Your task :: A word-for-word copy of the records is needed, with every picture left out.

Given data ::
----
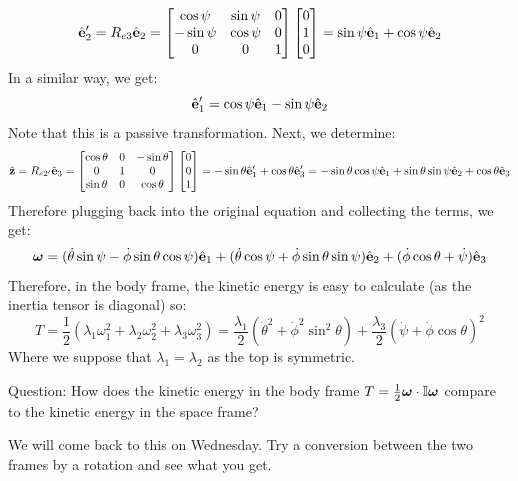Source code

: \documentclass[../PHYS306Notes.tex]{subfiles}
\begin{document}
\[\hat{\mathbf{e}}_2' = R_{e3}\hat{\mathbf{e}}_2 = \begin{bmatrix}\cos\psi & \sin\psi & 0 \\ -\sin\psi & \cos\psi & 0 \\ 0 & 0 & 1\end{bmatrix}\begin{bmatrix}0 \\ 1 \\ 0\end{bmatrix} = \sin\psi\hat{\mathbf{e}}_1 + \cos\psi\hat{\mathbf{e}}_2 \]
In a similar way, we get:
\[\hat{\mathbf{e}}_1' = \cos\psi\hat{\mathbf{e}}_1 - \sin\psi\hat{\mathbf{e}}_2\]
Note that this is a passive transformation. Next, we determine:
\[\hat{\mathbf{z}} = R_{e2'}\hat{\mathbf{e}}_3 = \begin{bmatrix}\cos\theta & 0 & -\sin\theta \\ 0 & 1 & 0 \\ \sin\theta & 0 & \cos\theta\end{bmatrix}\begin{bmatrix}0 \\ 0 \\1\end{bmatrix} = -\sin\theta\hat{\mathbf{e}}_1' + \cos\theta\hat{\mathbf{e}}_3' = -\sin\theta\cos\psi\hat{\mathbf{e}}_1 + \sin\theta\sin\psi\hat{\mathbf{e}}_2 + \cos\theta\hat{\mathbf{e}}_3\]
Therefore plugging back into the original equation and collecting the terms, we get:
\[\bm{\omega} = (\dot{\theta}\sin\psi - \dot{\phi}\sin\theta\cos\psi)\hat{\mathbf{e}}_1 + (\dot{\theta}\cos\psi+\dot{\phi}\sin\theta\sin\psi)\hat{\mathbf{e}}_2 + (\dot{\phi}\cos\theta + \dot{\psi})\hat{\mathbf{e}}_3\]
Therefore, in the body frame, the kinetic energy is easy to calculate (as the inertia tensor is diagonal) so:
\[T = \frac{1}{2}\left(\lambda_1\omega_1^2 + \lambda_2\omega_2^2 + \lambda_3\omega_3^2\right) = \frac{\lambda_1}{2}(\dot{\theta}^2 + \dot{\phi}^2\sin^2\theta) + \frac{\lambda_3}{2}(\dot{\psi} + \dot{\phi}\cos\theta)^2 \]
Where we suppose that $\lambda_1 = \lambda_2$ as the top is symmetric.

\noindent Question: How does the kinetic energy in the body frame $T = \frac{1}{2}\bm{\omega} \cdot \mathbb{I} \bm{\omega}$ compare to the kinetic energy in the space frame?
\begin{s}
We will come back to this on Wednesday. Try a conversion between the two frames by a rotation and see what you get.
\end{s}
\end{document}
----
Task result ::
Source code

: \documentclass[../PHYS306Notes.tex]{subfiles}
\begin{document}
\[\hat{\mathbf{e}}_2' = R_{e3}\hat{\mathbf{e}}_2 = \begin{bmatrix}\cos\psi & \sin\psi & 0 \\ -\sin\psi & \cos\psi & 0 \\ 0 & 0 & 1\end{bmatrix}\begin{bmatrix}0 \\ 1 \\ 0\end{bmatrix} = \sin\psi\hat{\mathbf{e}}_1 + \cos\psi\hat{\mathbf{e}}_2 \]
In a similar way, we get:
\[\hat{\mathbf{e}}_1' = \cos\psi\hat{\mathbf{e}}_1 - \sin\psi\hat{\mathbf{e}}_2\]
Note that this is a passive transformation. Next, we determine:
\[\hat{\mathbf{z}} = R_{e2'}\hat{\mathbf{e}}_3 = \begin{bmatrix}\cos\theta & 0 & -\sin\theta \\ 0 & 1 & 0 \\ \sin\theta & 0 & \cos\theta\end{bmatrix}\begin{bmatrix}0 \\ 0 \\1\end{bmatrix} = -\sin\theta\hat{\mathbf{e}}_1' + \cos\theta\hat{\mathbf{e}}_3' = -\sin\theta\cos\psi\hat{\mathbf{e}}_1 + \sin\theta\sin\psi\hat{\mathbf{e}}_2 + \cos\theta\hat{\mathbf{e}}_3\]
Therefore plugging back into the original equation and collecting the terms, we get:
\[\bm{\omega} = (\dot{\theta}\sin\psi - \dot{\phi}\sin\theta\cos\psi)\hat{\mathbf{e}}_1 + (\dot{\theta}\cos\psi+\dot{\phi}\sin\theta\sin\psi)\hat{\mathbf{e}}_2 + (\dot{\phi}\cos\theta + \dot{\psi})\hat{\mathbf{e}}_3\]
Therefore, in the body frame, the kinetic energy is easy to calculate (as the inertia tensor is diagonal) so:
\[T = \frac{1}{2}\left(\lambda_1\omega_1^2 + \lambda_2\omega_2^2 + \lambda_3\omega_3^2\right) = \frac{\lambda_1}{2}(\dot{\theta}^2 + \dot{\phi}^2\sin^2\theta) + \frac{\lambda_3}{2}(\dot{\psi} + \dot{\phi}\cos\theta)^2 \]
Where we suppose that $\lambda_1 = \lambda_2$ as the top is symmetric.

\noindent Question: How does the kinetic energy in the body frame $T = \frac{1}{2}\bm{\omega} \cdot \mathbb{I} \bm{\omega}$ compare to the kinetic energy in the space frame?
\begin{s}
We will come back to this on Wednesday. Try a conversion between the two frames by a rotation and see what you get.
\end{s}
\end{document}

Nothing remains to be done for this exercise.